Entropy in Variational Inference

In Variational Inference, the evidence lowerbound (ELBO) is defined as:

\log p(x) = \log \int_z p(x, z) dz = \log E_{q(z)}[\frac{p(x,z)}{q(z)}]
>= E_{q(z)}[\log p(x, z) ]- E_{q(z)}[ \log q(z) ]

At this point, I usually pay attention to the first term, the expected log-likelihood and treat the second term, entropy, as extra baggage. It makes sense that the entropy term is less relevant especially in mean-field approximation because when the complicated approximate distribution is now just a factored of much simpler approximate distributions, q(z) = \prod_i q(z_i) , the entropy term is just a sum of entropy for each hidden variables.

The entropy term shows up again when I worked on the Variational Autoencoder formulation. The entropy term is merge with a prior and result in a relative entropy:

\log p(x) >= E_{q(z)}[\log p(x| z) ] + E_{q(z)}[\log p(z)]- E_{q(z)}[ \log q(z) ]
= E_{q(z)}[\log p(x| z) ] - D_{kl}(q(z)||p(z))
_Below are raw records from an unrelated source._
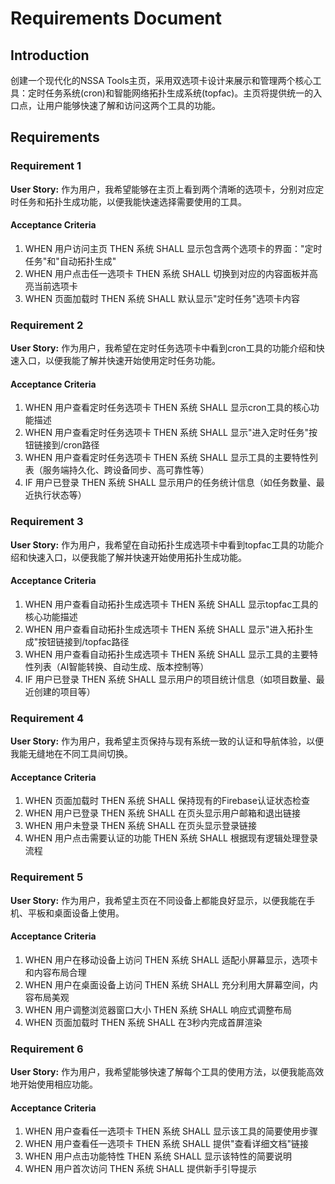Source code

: # Requirements Document

## Introduction

创建一个现代化的NSSA Tools主页，采用双选项卡设计来展示和管理两个核心工具：定时任务系统(cron)和智能网络拓扑生成系统(topfac)。主页将提供统一的入口点，让用户能够快速了解和访问这两个工具的功能。

## Requirements

### Requirement 1

**User Story:** 作为用户，我希望能够在主页上看到两个清晰的选项卡，分别对应定时任务和拓扑生成功能，以便我能快速选择需要使用的工具。

#### Acceptance Criteria

1. WHEN 用户访问主页 THEN 系统 SHALL 显示包含两个选项卡的界面："定时任务"和"自动拓扑生成"
2. WHEN 用户点击任一选项卡 THEN 系统 SHALL 切换到对应的内容面板并高亮当前选项卡
3. WHEN 页面加载时 THEN 系统 SHALL 默认显示"定时任务"选项卡内容

### Requirement 2

**User Story:** 作为用户，我希望在定时任务选项卡中看到cron工具的功能介绍和快速入口，以便我能了解并快速开始使用定时任务功能。

#### Acceptance Criteria

1. WHEN 用户查看定时任务选项卡 THEN 系统 SHALL 显示cron工具的核心功能描述
2. WHEN 用户查看定时任务选项卡 THEN 系统 SHALL 显示"进入定时任务"按钮链接到/cron路径
3. WHEN 用户查看定时任务选项卡 THEN 系统 SHALL 显示工具的主要特性列表（服务端持久化、跨设备同步、高可靠性等）
4. IF 用户已登录 THEN 系统 SHALL 显示用户的任务统计信息（如任务数量、最近执行状态等）

### Requirement 3

**User Story:** 作为用户，我希望在自动拓扑生成选项卡中看到topfac工具的功能介绍和快速入口，以便我能了解并快速开始使用拓扑生成功能。

#### Acceptance Criteria

1. WHEN 用户查看自动拓扑生成选项卡 THEN 系统 SHALL 显示topfac工具的核心功能描述
2. WHEN 用户查看自动拓扑生成选项卡 THEN 系统 SHALL 显示"进入拓扑生成"按钮链接到/topfac路径
3. WHEN 用户查看自动拓扑生成选项卡 THEN 系统 SHALL 显示工具的主要特性列表（AI智能转换、自动生成、版本控制等）
4. IF 用户已登录 THEN 系统 SHALL 显示用户的项目统计信息（如项目数量、最近创建的项目等）

### Requirement 4

**User Story:** 作为用户，我希望主页保持与现有系统一致的认证和导航体验，以便我能无缝地在不同工具间切换。

#### Acceptance Criteria

1. WHEN 页面加载时 THEN 系统 SHALL 保持现有的Firebase认证状态检查
2. WHEN 用户已登录 THEN 系统 SHALL 在页头显示用户邮箱和退出链接
3. WHEN 用户未登录 THEN 系统 SHALL 在页头显示登录链接
4. WHEN 用户点击需要认证的功能 THEN 系统 SHALL 根据现有逻辑处理登录流程

### Requirement 5

**User Story:** 作为用户，我希望主页在不同设备上都能良好显示，以便我能在手机、平板和桌面设备上使用。

#### Acceptance Criteria

1. WHEN 用户在移动设备上访问 THEN 系统 SHALL 适配小屏幕显示，选项卡和内容布局合理
2. WHEN 用户在桌面设备上访问 THEN 系统 SHALL 充分利用大屏幕空间，内容布局美观
3. WHEN 用户调整浏览器窗口大小 THEN 系统 SHALL 响应式调整布局
4. WHEN 页面加载时 THEN 系统 SHALL 在3秒内完成首屏渲染

### Requirement 6

**User Story:** 作为用户，我希望能够快速了解每个工具的使用方法，以便我能高效地开始使用相应功能。

#### Acceptance Criteria

1. WHEN 用户查看任一选项卡 THEN 系统 SHALL 显示该工具的简要使用步骤
2. WHEN 用户查看任一选项卡 THEN 系统 SHALL 提供"查看详细文档"链接
3. WHEN 用户点击功能特性 THEN 系统 SHALL 显示该特性的简要说明
4. WHEN 用户首次访问 THEN 系统 SHALL 提供新手引导提示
When I pay closer attention, the relative entropy represents a gap (slack) between the lowerbound and the log-likelihood. The high relative entropy means that I badly approximate the true posterior.

When I studied information theory more thoroughly, the entropy can be viewed as the uncertainty of the event of interest. The more uncertainty, the higher entropy because we need to add extra bits to encode these unknown. Then, the entropy in the ELBO could imply how useful the variational distribution. If q(z) is a uniform distribution, then it is useless because we cannot make any good prediction. Thus, we want q(z) to be less flat which automatically means more predictable and lower entropy.

I think I need to be able to look from information theory perspective to get a better sense of how things work in Variational Inference. This knowledge will definitely be helpful for my future research.